10 Responses to What’s the mechanism?

  1. mfomich says:

    nucleophilic ipso-substitution on bromide? (with NH2-)

  2. mfomich says:

    I mean via like-Meisenheimer complex

  3. Hadriel says:

    Looks to me like a nucleophilic acyl substitution, with attack at the Br centre and stabilization of the intermediate by extensive conjugation and charge stabilization due to negative charge landing on electronegative nitrogens. Expulsion of Br should give KBr as a nice solid.

    Just an undergrad’s idea.

    Hadriel

  4. Dmitry B says:

    ANRORC obviously, but it’s hard to draw it properly

    • drfreddy says:

      CONGRATS!!

      ANRORC is the correct answer indeed. See a thorough explanation with good proofs here.

      Dmitry B, please email me your shipping address so I can send you the prize!

  5. Chymist says:

    May be the substrate can be considered as imidoyl bromide analogue, and accordingly the mechanism would involve addition-elimination sequence, the addition part being facilitated by delocalisation of the negative charge over two N-s
    And, BTW, what does ANRORC stand for?

  6. gfadf says:

    It might have been a bit easier if you’d put the correct reagents? It would have saved us drawing 4+2’s using the Potassium salt of Diimide.

    • drfreddy says:

      wOOt? You never worked with the adduct between potassium hydride and atmospheric nitrogen?

      Seriously, haha… it should be KNH2, of course.
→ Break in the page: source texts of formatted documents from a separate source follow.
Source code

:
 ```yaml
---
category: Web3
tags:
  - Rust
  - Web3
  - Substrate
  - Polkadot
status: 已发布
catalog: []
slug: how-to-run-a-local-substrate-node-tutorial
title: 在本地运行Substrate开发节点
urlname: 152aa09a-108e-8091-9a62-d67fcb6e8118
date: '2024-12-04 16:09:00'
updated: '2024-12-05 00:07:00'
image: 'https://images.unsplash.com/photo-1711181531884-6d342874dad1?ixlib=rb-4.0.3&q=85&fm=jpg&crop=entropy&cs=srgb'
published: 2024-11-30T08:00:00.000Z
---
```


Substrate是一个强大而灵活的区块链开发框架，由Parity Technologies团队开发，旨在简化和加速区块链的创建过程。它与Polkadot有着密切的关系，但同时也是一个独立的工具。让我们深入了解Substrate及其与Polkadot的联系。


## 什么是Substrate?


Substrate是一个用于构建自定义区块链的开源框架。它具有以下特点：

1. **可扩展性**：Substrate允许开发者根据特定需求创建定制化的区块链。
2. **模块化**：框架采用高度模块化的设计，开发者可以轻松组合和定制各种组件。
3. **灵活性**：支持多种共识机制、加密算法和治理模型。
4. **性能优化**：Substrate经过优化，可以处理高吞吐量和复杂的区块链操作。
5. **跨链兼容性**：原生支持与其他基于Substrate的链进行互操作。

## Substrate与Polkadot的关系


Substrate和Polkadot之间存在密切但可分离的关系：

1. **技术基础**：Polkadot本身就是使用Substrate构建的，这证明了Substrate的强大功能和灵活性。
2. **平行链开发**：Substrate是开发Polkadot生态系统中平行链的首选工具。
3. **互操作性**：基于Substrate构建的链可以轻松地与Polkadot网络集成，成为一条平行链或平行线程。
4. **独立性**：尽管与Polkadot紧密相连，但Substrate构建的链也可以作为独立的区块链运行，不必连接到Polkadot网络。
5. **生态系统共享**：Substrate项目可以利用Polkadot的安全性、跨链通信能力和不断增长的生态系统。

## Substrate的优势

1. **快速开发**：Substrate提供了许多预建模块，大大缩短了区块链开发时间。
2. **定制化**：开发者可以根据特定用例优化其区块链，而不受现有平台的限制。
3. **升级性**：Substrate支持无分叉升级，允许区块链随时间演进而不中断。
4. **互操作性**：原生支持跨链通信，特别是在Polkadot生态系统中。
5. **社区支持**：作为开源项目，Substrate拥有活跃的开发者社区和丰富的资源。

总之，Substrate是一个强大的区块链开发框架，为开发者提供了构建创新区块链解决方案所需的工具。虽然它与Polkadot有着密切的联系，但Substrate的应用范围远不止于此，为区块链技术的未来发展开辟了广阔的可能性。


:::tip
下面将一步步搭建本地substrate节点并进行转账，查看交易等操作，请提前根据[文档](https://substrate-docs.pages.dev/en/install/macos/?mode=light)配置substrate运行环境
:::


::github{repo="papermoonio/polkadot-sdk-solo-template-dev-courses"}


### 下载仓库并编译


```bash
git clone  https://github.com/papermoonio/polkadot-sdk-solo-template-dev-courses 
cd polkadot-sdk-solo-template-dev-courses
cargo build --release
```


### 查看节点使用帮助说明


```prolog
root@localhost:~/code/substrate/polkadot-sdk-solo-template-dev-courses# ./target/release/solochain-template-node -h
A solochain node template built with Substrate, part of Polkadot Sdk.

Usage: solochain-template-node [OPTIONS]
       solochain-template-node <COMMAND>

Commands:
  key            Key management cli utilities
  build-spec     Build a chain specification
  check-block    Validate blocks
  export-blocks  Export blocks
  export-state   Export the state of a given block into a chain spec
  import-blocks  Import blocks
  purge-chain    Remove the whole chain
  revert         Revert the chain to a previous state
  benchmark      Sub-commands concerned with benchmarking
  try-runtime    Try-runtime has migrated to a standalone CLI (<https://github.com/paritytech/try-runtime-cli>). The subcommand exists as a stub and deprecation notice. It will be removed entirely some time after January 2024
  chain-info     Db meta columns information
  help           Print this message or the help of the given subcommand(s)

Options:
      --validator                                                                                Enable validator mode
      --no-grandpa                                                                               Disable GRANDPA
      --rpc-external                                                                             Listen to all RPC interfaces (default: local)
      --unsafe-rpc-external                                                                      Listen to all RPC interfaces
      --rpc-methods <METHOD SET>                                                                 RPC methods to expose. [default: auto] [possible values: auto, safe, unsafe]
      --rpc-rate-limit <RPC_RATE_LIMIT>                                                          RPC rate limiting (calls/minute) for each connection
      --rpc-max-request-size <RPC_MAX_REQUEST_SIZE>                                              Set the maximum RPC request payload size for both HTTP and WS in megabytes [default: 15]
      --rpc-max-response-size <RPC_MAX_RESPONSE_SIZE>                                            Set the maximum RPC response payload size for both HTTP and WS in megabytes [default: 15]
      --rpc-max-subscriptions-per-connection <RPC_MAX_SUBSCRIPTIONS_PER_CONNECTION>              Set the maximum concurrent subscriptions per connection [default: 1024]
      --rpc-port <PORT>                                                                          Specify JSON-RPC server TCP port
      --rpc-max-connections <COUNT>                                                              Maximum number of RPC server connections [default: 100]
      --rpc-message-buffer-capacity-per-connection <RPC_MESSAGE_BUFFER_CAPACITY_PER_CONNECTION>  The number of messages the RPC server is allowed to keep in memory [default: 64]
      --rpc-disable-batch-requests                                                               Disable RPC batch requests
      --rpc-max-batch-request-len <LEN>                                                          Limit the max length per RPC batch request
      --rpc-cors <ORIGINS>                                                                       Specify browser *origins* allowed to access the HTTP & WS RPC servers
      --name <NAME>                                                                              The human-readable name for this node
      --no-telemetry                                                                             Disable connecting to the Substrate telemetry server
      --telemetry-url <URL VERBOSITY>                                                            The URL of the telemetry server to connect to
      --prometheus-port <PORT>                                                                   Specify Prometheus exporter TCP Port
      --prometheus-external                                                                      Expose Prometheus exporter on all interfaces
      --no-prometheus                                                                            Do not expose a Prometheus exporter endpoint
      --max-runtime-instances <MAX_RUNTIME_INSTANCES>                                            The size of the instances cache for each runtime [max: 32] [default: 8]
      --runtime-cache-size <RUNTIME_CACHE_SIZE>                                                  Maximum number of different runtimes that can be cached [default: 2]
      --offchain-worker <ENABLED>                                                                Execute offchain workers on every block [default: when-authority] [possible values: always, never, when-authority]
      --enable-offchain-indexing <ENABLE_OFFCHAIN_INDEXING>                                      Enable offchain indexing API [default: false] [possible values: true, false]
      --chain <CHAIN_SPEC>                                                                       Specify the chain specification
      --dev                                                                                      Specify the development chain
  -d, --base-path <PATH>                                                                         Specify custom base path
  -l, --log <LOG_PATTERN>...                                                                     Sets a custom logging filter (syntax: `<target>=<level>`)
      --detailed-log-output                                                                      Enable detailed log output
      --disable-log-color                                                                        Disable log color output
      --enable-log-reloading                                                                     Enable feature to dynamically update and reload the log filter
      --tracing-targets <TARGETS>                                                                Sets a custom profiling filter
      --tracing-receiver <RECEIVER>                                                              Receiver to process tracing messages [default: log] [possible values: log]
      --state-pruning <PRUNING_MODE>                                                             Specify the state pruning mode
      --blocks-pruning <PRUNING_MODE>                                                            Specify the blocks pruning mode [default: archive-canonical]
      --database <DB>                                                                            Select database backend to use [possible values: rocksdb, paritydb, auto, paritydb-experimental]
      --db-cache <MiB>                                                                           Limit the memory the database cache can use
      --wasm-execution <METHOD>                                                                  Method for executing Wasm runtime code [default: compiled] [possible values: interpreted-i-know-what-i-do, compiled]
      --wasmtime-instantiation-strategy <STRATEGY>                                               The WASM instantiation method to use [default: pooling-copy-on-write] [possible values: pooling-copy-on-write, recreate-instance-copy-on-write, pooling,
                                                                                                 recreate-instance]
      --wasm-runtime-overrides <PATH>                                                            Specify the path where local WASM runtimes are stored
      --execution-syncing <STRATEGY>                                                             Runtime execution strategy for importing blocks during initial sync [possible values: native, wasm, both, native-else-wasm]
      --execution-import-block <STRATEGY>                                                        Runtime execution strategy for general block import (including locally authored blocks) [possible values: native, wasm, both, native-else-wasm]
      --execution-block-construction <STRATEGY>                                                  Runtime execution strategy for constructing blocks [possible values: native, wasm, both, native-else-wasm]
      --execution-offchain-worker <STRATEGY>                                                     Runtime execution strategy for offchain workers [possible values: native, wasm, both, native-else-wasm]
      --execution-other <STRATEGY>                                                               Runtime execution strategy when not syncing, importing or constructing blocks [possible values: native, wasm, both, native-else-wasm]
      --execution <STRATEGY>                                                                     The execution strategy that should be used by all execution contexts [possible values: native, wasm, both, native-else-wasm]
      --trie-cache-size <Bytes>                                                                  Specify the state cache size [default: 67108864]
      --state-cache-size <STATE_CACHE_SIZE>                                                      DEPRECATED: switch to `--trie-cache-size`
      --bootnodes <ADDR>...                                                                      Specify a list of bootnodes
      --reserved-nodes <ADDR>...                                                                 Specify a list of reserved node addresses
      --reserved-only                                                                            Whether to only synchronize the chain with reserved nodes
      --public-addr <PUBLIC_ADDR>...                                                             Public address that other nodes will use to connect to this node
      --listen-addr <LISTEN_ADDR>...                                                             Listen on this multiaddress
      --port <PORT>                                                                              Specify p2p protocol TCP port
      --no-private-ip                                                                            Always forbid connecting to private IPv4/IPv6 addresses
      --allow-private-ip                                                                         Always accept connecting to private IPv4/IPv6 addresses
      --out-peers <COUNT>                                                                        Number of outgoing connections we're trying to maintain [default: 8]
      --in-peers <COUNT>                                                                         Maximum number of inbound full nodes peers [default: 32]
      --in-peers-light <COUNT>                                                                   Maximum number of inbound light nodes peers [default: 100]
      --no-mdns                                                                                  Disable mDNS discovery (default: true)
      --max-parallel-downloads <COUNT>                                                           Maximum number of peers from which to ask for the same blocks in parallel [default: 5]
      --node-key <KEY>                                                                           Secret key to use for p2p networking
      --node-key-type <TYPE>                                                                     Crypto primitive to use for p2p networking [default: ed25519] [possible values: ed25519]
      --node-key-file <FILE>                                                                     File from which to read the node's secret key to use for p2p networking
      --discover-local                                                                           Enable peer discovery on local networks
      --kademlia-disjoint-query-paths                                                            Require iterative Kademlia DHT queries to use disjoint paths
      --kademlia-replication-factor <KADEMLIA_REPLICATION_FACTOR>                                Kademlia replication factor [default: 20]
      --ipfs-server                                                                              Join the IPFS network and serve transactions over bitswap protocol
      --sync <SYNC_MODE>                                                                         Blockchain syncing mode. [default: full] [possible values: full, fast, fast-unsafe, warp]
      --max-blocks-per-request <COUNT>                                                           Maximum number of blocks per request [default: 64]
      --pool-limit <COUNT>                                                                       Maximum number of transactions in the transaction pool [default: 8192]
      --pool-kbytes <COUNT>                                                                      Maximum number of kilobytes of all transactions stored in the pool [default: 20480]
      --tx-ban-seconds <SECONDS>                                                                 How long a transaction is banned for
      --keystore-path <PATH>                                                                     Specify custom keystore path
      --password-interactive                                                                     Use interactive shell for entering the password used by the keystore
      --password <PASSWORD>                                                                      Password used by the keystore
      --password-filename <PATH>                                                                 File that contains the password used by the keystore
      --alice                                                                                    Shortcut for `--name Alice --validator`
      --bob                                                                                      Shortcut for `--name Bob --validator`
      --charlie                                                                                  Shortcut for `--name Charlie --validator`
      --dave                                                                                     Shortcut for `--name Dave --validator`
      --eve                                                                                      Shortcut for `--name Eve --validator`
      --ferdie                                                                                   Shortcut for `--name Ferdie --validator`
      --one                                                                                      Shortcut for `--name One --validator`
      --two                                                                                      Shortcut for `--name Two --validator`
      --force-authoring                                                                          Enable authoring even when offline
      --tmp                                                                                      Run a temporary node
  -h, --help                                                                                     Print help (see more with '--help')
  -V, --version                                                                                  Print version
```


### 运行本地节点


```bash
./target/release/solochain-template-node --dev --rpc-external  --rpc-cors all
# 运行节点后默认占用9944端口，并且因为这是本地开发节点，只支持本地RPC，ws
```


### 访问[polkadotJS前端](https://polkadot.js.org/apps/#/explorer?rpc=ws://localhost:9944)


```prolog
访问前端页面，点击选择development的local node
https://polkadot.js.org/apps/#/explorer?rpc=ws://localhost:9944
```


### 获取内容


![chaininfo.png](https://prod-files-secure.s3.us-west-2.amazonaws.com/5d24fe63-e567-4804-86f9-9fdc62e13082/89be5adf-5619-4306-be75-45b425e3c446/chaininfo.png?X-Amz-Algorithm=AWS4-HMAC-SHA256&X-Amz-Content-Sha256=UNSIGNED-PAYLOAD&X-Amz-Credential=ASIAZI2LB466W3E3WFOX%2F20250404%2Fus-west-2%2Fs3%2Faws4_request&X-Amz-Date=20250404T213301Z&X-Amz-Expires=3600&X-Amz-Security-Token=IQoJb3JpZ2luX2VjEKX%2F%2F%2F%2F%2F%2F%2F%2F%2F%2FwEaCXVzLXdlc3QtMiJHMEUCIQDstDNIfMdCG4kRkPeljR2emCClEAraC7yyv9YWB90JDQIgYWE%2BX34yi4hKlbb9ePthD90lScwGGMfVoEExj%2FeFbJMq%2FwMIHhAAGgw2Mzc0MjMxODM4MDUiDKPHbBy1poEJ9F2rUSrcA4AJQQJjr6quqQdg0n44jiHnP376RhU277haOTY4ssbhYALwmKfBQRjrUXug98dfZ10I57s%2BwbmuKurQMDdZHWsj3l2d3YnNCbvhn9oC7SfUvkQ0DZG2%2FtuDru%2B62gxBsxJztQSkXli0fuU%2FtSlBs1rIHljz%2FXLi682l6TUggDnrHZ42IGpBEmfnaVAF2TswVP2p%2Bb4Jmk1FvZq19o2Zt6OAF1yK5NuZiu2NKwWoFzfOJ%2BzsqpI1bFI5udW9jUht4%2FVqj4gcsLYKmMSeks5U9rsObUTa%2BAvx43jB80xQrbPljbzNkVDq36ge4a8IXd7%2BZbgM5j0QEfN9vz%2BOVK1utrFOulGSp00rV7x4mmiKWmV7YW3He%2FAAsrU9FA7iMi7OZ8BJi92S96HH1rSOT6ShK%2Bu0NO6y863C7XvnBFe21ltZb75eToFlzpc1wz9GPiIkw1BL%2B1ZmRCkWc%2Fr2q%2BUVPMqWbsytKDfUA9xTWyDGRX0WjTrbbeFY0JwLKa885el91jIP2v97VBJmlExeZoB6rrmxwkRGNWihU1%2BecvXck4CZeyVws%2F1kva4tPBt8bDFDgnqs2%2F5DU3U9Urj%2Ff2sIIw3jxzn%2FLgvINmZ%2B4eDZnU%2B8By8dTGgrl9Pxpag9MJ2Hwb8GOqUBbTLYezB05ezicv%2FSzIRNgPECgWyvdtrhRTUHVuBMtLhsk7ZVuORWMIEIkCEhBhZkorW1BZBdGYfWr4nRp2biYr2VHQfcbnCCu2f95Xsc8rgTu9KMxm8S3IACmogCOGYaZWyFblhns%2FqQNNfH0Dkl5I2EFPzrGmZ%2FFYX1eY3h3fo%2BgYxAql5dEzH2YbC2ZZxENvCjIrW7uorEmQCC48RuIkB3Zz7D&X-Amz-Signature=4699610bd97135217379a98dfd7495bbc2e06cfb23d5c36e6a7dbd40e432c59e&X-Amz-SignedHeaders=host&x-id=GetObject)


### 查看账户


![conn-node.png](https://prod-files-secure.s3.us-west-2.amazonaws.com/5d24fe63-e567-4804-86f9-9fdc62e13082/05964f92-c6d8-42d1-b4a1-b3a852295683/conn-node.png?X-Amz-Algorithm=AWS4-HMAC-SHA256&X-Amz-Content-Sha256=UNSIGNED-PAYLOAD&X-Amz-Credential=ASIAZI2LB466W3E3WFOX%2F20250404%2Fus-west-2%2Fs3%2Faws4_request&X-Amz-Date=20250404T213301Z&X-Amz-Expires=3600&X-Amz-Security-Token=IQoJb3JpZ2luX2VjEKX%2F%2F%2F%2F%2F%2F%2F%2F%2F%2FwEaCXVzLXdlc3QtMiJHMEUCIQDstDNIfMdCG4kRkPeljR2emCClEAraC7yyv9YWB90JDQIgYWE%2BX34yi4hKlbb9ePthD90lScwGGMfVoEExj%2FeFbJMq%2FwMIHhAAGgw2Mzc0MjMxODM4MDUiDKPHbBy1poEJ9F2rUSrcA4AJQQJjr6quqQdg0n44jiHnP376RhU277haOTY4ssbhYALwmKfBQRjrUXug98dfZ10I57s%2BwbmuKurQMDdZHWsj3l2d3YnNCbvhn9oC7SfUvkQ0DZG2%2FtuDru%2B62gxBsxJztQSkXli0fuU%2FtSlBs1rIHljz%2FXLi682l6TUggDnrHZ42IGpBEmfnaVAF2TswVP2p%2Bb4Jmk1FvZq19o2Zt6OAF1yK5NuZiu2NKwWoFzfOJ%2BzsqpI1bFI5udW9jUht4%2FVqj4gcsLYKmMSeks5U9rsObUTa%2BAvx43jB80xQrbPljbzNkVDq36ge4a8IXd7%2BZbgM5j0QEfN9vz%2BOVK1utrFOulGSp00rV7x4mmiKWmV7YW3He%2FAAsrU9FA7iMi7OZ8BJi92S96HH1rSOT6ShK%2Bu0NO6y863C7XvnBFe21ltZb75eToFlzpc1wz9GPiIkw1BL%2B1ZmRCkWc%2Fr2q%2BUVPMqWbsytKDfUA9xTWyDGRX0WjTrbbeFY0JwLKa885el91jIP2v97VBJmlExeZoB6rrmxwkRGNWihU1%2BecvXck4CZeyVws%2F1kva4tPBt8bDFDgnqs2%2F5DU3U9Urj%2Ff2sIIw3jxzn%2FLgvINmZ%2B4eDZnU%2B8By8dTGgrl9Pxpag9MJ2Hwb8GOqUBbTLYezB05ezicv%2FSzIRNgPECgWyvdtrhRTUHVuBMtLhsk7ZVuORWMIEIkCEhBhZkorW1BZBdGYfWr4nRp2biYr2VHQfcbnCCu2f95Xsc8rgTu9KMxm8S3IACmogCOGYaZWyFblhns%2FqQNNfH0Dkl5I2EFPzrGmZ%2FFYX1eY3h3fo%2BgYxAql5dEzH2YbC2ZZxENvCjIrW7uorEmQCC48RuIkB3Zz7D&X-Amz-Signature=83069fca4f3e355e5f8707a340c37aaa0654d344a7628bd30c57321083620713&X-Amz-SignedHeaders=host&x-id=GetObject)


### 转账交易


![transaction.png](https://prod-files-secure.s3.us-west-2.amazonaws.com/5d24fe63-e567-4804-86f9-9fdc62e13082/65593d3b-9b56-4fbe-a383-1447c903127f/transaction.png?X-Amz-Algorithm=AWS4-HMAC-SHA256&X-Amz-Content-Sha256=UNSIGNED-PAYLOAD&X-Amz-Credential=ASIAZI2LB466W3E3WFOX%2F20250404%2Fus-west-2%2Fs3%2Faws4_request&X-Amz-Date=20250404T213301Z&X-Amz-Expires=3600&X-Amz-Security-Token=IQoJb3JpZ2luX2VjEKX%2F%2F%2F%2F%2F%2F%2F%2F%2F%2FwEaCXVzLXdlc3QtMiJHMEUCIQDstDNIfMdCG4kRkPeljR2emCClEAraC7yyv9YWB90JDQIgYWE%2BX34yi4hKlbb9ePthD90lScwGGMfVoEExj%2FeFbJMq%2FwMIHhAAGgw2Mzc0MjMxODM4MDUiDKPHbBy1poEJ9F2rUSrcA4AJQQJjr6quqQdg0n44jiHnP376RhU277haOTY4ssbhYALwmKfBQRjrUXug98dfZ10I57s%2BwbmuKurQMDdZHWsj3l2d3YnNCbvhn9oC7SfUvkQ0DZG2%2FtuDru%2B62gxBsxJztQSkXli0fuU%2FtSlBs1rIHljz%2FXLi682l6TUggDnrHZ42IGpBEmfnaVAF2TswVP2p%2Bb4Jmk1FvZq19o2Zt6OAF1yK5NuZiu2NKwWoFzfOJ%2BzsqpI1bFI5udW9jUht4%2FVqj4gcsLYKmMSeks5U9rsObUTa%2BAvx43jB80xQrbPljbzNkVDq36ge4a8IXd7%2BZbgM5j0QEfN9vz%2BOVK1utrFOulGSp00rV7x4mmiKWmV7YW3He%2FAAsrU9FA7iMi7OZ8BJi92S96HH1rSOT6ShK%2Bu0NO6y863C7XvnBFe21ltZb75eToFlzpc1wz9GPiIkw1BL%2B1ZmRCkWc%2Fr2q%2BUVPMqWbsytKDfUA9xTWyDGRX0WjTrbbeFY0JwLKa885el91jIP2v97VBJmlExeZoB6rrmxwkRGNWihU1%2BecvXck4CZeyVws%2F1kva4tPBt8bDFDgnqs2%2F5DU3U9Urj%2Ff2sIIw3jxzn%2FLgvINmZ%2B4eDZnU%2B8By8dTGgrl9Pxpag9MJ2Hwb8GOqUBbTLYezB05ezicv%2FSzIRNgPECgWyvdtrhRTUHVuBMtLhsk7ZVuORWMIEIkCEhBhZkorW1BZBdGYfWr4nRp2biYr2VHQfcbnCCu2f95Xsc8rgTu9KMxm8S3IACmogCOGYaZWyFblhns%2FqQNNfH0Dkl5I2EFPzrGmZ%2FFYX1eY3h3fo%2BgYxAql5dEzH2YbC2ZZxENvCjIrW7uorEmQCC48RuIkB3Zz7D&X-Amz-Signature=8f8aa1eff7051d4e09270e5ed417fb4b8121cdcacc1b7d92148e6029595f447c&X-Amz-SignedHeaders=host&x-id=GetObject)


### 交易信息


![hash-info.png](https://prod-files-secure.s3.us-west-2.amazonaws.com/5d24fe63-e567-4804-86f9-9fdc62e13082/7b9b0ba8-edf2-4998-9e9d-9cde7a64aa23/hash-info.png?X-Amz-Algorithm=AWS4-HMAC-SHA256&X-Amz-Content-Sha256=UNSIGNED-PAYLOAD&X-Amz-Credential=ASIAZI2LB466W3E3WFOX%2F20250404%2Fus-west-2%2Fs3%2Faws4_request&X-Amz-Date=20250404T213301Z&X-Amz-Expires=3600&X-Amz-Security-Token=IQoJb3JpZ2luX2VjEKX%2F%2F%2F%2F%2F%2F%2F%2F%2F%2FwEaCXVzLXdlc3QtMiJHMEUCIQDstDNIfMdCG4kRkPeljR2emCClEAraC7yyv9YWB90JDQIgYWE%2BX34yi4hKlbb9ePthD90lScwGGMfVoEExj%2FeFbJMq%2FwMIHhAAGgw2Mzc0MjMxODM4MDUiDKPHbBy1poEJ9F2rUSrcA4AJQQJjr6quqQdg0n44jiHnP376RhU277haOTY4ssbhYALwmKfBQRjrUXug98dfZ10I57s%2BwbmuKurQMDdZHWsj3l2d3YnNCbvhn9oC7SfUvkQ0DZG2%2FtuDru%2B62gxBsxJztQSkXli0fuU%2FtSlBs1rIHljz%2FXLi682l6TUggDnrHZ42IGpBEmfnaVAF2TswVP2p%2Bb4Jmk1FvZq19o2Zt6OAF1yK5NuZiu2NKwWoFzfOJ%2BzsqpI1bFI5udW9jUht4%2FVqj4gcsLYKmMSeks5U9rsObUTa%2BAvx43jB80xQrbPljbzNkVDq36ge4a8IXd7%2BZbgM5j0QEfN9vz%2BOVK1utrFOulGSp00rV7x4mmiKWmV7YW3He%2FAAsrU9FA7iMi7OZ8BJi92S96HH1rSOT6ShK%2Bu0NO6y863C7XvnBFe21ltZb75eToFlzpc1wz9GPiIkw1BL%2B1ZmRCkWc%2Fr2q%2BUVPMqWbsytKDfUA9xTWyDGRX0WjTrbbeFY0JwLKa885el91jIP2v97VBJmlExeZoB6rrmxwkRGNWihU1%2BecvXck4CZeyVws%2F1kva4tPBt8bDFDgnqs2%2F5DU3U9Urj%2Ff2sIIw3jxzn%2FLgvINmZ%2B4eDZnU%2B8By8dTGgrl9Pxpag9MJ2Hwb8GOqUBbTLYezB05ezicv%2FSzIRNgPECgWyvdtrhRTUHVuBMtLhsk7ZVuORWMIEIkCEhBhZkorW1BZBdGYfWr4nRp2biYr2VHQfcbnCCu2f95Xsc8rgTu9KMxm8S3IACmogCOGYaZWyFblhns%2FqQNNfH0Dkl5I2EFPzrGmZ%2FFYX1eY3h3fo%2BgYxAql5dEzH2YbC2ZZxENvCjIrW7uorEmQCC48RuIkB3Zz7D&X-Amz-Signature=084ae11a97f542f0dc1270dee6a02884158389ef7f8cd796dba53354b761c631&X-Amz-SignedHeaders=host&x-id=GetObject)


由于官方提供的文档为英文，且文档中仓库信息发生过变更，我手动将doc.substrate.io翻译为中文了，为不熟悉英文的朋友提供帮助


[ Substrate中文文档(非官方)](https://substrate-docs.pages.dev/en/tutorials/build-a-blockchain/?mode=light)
I promise to correct the image before the last day of the Maya calendar.

  7. Hap says:

    RORC is ring-opening, ring-closing, I think, and N is nucleophilic, but I don’t remember what A is.

  8. Addition Nucleophilic Ring-Opening Ring-Closing

    Thanks for a fun exercise. A bit anticlimactic after having figured out a good mechanism with KN2H though!